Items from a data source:
○ ○ ○ ○ ○ ○ ○

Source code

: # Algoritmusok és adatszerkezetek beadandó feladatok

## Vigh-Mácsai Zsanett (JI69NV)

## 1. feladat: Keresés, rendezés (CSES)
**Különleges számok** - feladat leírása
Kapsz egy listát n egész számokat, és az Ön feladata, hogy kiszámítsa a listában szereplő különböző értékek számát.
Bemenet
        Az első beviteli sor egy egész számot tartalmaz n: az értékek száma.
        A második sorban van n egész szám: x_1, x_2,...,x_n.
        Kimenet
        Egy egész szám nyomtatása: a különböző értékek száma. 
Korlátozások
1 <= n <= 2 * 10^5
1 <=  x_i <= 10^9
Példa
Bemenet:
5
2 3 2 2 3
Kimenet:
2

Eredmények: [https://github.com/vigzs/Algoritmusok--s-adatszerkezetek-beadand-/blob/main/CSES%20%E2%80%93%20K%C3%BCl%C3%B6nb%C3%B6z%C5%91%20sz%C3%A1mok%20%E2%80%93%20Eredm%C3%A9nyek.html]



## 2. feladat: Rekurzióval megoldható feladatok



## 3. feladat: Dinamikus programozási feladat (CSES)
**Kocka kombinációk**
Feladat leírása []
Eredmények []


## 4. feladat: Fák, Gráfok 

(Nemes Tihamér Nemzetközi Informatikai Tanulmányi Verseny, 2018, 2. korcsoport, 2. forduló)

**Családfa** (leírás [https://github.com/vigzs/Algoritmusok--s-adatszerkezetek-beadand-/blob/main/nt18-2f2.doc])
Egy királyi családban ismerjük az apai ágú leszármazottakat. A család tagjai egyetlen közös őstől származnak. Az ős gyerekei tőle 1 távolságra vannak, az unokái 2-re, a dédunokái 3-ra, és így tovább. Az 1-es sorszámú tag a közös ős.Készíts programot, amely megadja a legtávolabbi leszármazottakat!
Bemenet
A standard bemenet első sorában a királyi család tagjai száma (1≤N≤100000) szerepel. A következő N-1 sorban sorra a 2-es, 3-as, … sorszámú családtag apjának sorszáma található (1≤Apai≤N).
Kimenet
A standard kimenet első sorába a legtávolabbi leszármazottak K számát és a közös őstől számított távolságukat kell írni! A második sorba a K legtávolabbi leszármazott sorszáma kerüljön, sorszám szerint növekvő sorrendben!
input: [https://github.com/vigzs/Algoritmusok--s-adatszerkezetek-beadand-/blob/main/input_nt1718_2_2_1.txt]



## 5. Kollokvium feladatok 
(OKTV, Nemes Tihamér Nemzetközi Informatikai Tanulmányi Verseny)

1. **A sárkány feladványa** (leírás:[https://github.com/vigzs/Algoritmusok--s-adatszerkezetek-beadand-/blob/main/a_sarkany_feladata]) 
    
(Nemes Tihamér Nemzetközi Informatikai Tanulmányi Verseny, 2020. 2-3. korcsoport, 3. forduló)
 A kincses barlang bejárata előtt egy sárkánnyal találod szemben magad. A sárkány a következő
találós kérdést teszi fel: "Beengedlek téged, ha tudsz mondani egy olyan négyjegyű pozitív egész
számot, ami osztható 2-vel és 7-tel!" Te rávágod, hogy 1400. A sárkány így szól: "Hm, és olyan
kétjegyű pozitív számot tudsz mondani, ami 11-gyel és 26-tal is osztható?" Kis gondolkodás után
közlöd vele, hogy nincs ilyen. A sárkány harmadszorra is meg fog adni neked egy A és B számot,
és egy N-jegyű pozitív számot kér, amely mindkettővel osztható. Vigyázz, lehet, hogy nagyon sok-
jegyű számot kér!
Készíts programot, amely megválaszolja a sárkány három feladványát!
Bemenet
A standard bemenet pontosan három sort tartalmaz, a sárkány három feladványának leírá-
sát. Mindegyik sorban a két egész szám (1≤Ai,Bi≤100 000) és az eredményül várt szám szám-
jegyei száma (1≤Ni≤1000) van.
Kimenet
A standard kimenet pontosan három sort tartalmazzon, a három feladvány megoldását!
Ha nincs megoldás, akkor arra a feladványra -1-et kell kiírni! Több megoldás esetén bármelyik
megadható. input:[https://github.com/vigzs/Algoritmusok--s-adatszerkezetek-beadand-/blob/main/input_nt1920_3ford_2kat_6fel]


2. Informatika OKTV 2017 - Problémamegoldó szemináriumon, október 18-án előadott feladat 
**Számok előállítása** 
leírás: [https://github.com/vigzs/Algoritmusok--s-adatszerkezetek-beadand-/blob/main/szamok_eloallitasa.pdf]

○ ○ ○ ○ ○ ○ ○

| What the task asks |
Write down only the number of lines above where the word "sorszáma" occurs.

| Answer space |
2